日本の再生をどう図るか─。世界が分断・分裂する中で「日本は世界全体、アジア全体をつなぐ重要な役割」と日本の立ち位置を語るのは土居丈朗氏。その日本も転換期を迎え、人口減、少子高齢化という逆風の中でどう再生を図るかという課題を背負う。若い世代と熟年世代との間に価値観のひらきがあり、そうした分断・分裂の課題をどう克服していくか。「それは国というよりも民間の経営者に求められる役割」と土居氏は語り「若い世代にチャンスを与えて発展させることが必要」と強調。グローバル化が進む一方、世界各国では内向きの姿勢が目立つ。海外市場で上げた利益を国内にどう還元するか含めて企業の在り方を提言する。
少子化社会の中で企業はどう生き抜いていくか
─ 日本は今、人口減という非常に重い課題を背負っているわけですが、その中で企業はどう対応していくか、個人はどう生き抜くかということも含め国家ビジョンが求められています。この現状を土居さんはどのように捉えていますか。
土居 わたしはすごく悲観しているわけではないですね。このままいくと本当にまずいと思いますが、必ずしも日本に打開策がないわけではありません。ひと言でそれを言い表すと、若い人たちにもっと光を当てるということが大事になってくると思うんですね。
団塊ジュニア世代が生まれたのは1971年から75年頃までで、そこから人口がどんどん減ってきました。わたしはちょうど少子化フェーズに入る手前に生まれた人間です。
少子化フェーズに入る前の世代までは、人生の先輩の方が希少価値がありました。先輩よりも後輩の方が人数が多いので、野球に例えれば、先輩がレギュラーで後輩は球拾いをしろといって、俺らの背中を見て育てといった空気感があったわけです。しかしそれが逆転してしまい、今は後輩の方が希少価値があるという人口構造になっています。会社の中でも40代がたくさんいて20代は少ないという会社がたくさんあるのは当然です。ですから若い彼らの力を信じてあげないといけないですね。
─ 人口構造が変化したことを認識することからまず出発すべきだと。
土居 ええ。少子化対策を考えた時に20~30代に時間的余裕なり経済的余裕も与えてあげなければいけないと思います。社会全体でもゆとりを持たせる機運を高めないといきいきと働いていくことができません。
少子化の原因というのは働き方や賃金の問題とも密接に関わっていると言われているので、やはり企業がその局面打開の役に立つという立場にあります。
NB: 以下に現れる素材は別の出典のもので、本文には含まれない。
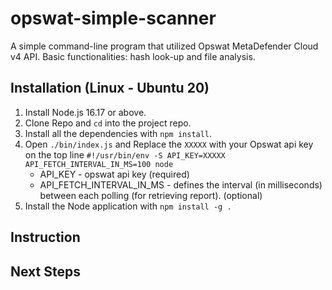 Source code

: # opswat-simple-scanner

A simple command-line program that utilized Opswat MetaDefender Cloud v4 API. Basic functionalities: hash look-up and file analysis. 

## Installation (Linux - Ubuntu 20)

1. Install Node.js 16.17 or above.
2. Clone Repo and `cd` into the project repo.
3. Install all the dependencies with `npm install`.
4. Open `./bin/index.js` and Replace the `XXXXX` with your Opswat api key on the top line `#!/usr/bin/env -S API_KEY=XXXXX API_FETCH_INTERVAL_IN_MS=100 node`
    * API_KEY - opswat api key (required)
    * API_FETCH_INTERVAL_IN_MS - defines the interval (in milliseconds) between each polling (for retrieving report). (optional) 
5. Install the Node application with `npm install -g .`


## Instruction

## Next Steps
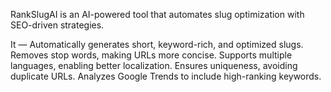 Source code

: RankSlugAI is an AI-powered tool that automates slug optimization with SEO-driven strategies. 

It —
Automatically generates short, keyword-rich, and optimized slugs.
Removes stop words, making URLs more concise.
Supports multiple languages, enabling better localization.
Ensures uniqueness, avoiding duplicate URLs.
Analyzes Google Trends to include high-ranking keywords.
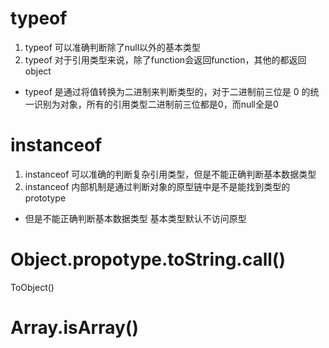 # typeof
1. typeof 可以准确判断除了null以外的基本类型
2. typeof 对于引用类型来说，除了function会返回function，其他的都返回object

- typeof 是通过将值转换为二进制来判断类型的，对于二进制前三位是 0 的统一识别为对象，所有的引用类型二进制前三位都是0，而null全是0


# instanceof
1. instanceof 可以准确的判断复杂引用类型，但是不能正确判断基本数据类型
2. instanceof 内部机制是通过判断对象的原型链中是不是能找到类型的prototype
- 但是不能正确判断基本数据类型
基本类型默认不访问原型

# Object.propotype.toString.call()

ToObject()


# Array.isArray() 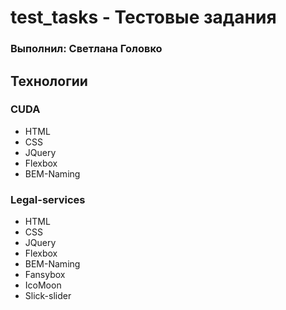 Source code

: # test_tasks - Тестовые задания

### Выполнил: Светлана Головко

## Технологии

### CUDA

- HTML
- CSS
- JQuery
- Flexbox
- BEM-Naming

### Legal-services

- HTML
- CSS
- JQuery
- Flexbox
- BEM-Naming
- Fansybox
- IcoMoon
- Slick-slider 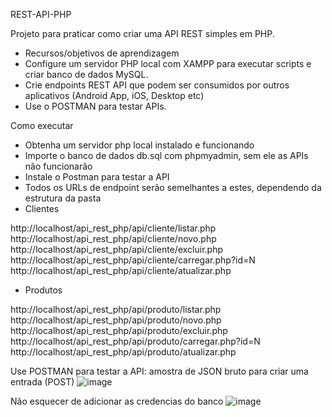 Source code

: REST-API-PHP

Projeto para praticar como criar uma API REST simples em PHP.

- Recursos/objetivos de aprendizagem
- Configure um servidor PHP local com XAMPP para executar scripts e criar banco de dados MySQL.
- Crie endpoints REST API que podem ser consumidos por outros aplicativos (Android App, iOS, Desktop etc)
- Use o POSTMAN para testar APIs.

Como executar

- Obtenha um servidor php local instalado e funcionando
- Importe o banco de dados db.sql com phpmyadmin, sem ele as APIs não funcionarão
- Instale o Postman para testar a API
- Todos os URLs de endpoint serão semelhantes a estes, dependendo da estrutura da pasta
- Clientes

http://localhost/api_rest_php/api/cliente/listar.php
http://localhost/api_rest_php/api/cliente/novo.php
http://localhost/api_rest_php/api/cliente/excluir.php
http://localhost/api_rest_php/api/cliente/carregar.php?id=N
http://localhost/api_rest_php/api/cliente/atualizar.php

- Produtos

http://localhost/api_rest_php/api/produto/listar.php
http://localhost/api_rest_php/api/produto/novo.php
http://localhost/api_rest_php/api/produto/excluir.php
http://localhost/api_rest_php/api/produto/carregar.php?id=N
http://localhost/api_rest_php/api/produto/atualizar.php

Use POSTMAN para testar a API: amostra de JSON bruto para criar uma entrada (POST)
![image](https://user-images.githubusercontent.com/39886488/143915683-00168f81-e2b1-4787-a28c-316fb6dcd985.png)

Não esquecer de adicionar as credencias do banco
![image](https://user-images.githubusercontent.com/39886488/143916000-1ee0d333-4bbe-48c2-9138-0dcd76f2f3d7.png)





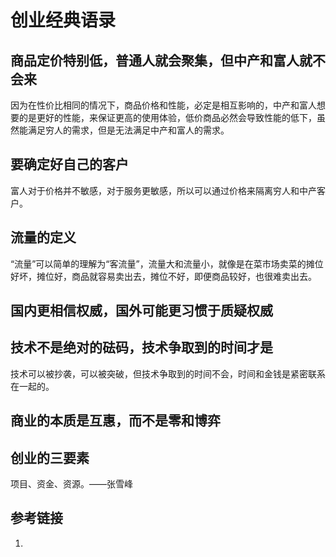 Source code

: # 创业经典语录


## 商品定价特别低，普通人就会聚集，但中产和富人就不会来

因为在性价比相同的情况下，商品价格和性能，必定是相互影响的，中产和富人想要的是更好的性能，来保证更高的使用体验，低价商品必然会导致性能的低下，虽然能满足穷人的需求，但是无法满足中产和富人的需求。

## 要确定好自己的客户

富人对于价格并不敏感，对于服务更敏感，所以可以通过价格来隔离穷人和中产客户。


## 流量的定义

“流量”可以简单的理解为“客流量”，流量大和流量小，就像是在菜市场卖菜的摊位好坏，摊位好，商品就容易卖出去，摊位不好，即便商品较好，也很难卖出去。

## 国内更相信权威，国外可能更习惯于质疑权威


## 技术不是绝对的砝码，技术争取到的时间才是


技术可以被抄袭，可以被突破，但技术争取到的时间不会，时间和金钱是紧密联系在一起的。

## 商业的本质是互惠，而不是零和博弈



## 创业的三要素

项目、资金、资源。——张雪峰

## 参考链接
1.  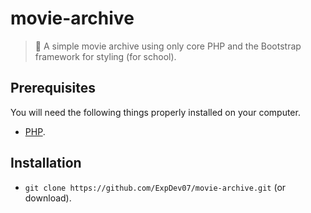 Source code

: # movie-archive

> 🎥 A simple movie archive using only core PHP and the Bootstrap framework for styling (for school).

## Prerequisites

You will need the following things properly installed on your computer.

* [PHP](https://www.php.net/).

## Installation

* `git clone https://github.com/ExpDev07/movie-archive.git` (or download).
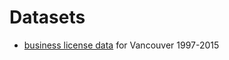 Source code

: # Datasets

- [business license data](http://data.vancouver.ca/datacatalogue/businessLicence.htm) for Vancouver 1997-2015
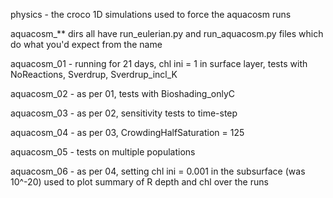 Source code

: physics - the croco 1D simulations used to force the aquacosm runs

aquacosm_** dirs all have run_eulerian.py and run_aquacosm.py files which do what you'd expect from the name

aquacosm_01 - running for 21 days, chl ini = 1 in surface layer, tests with NoReactions, Sverdrup, Sverdrup_incl_K

aquacosm_02 - as per 01, tests with Bioshading_onlyC

aquacosm_03 - as per 02, sensitivity tests to time-step

aquacosm_04 - as per 03, CrowdingHalfSaturation = 125

aquacosm_05 - tests on multiple populations

aquacosm_06 - as per 04, setting chl ini = 0.001 in the subsurface (was 10^-20)
              used to plot summary of R depth and chl over the runs
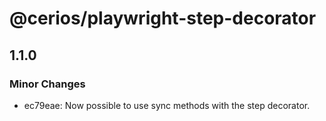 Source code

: # @cerios/playwright-step-decorator

## 1.1.0

### Minor Changes

- ec79eae: Now possible to use sync methods with the step decorator.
政府も頑張らなければいけないですが、企業もそれと一体になって取り組んでいくことを通じて、いい循環をつくっていけると思っています。
そういう取り組みによって企業の生産性もさらに高まってくると。若い社員の人たちが頑張ってやる気を出して、この会社は居心地がいいと感じればそこで勤め続けるということもあるかもしれません。
─ 企業と従業員の関係が極めて大事だということですね。転職が当たり前の時代と言われる中で社員のエンゲージメントに注目が集まっていますね。
土居 はい。確かに転職サイクルが早いので、今の若い世代の人たちは昔みたいに最初に入社した会社に勤め上げるということはあまりしないかもしれなません。でも、別に勤め上げたくないとか、勤め上げるのは恥ずかしいとか、そういうことではないのです。彼らは単純に次のチャンスが与えられるならばその次のチャンスに懸けたいと思って転職するのだと。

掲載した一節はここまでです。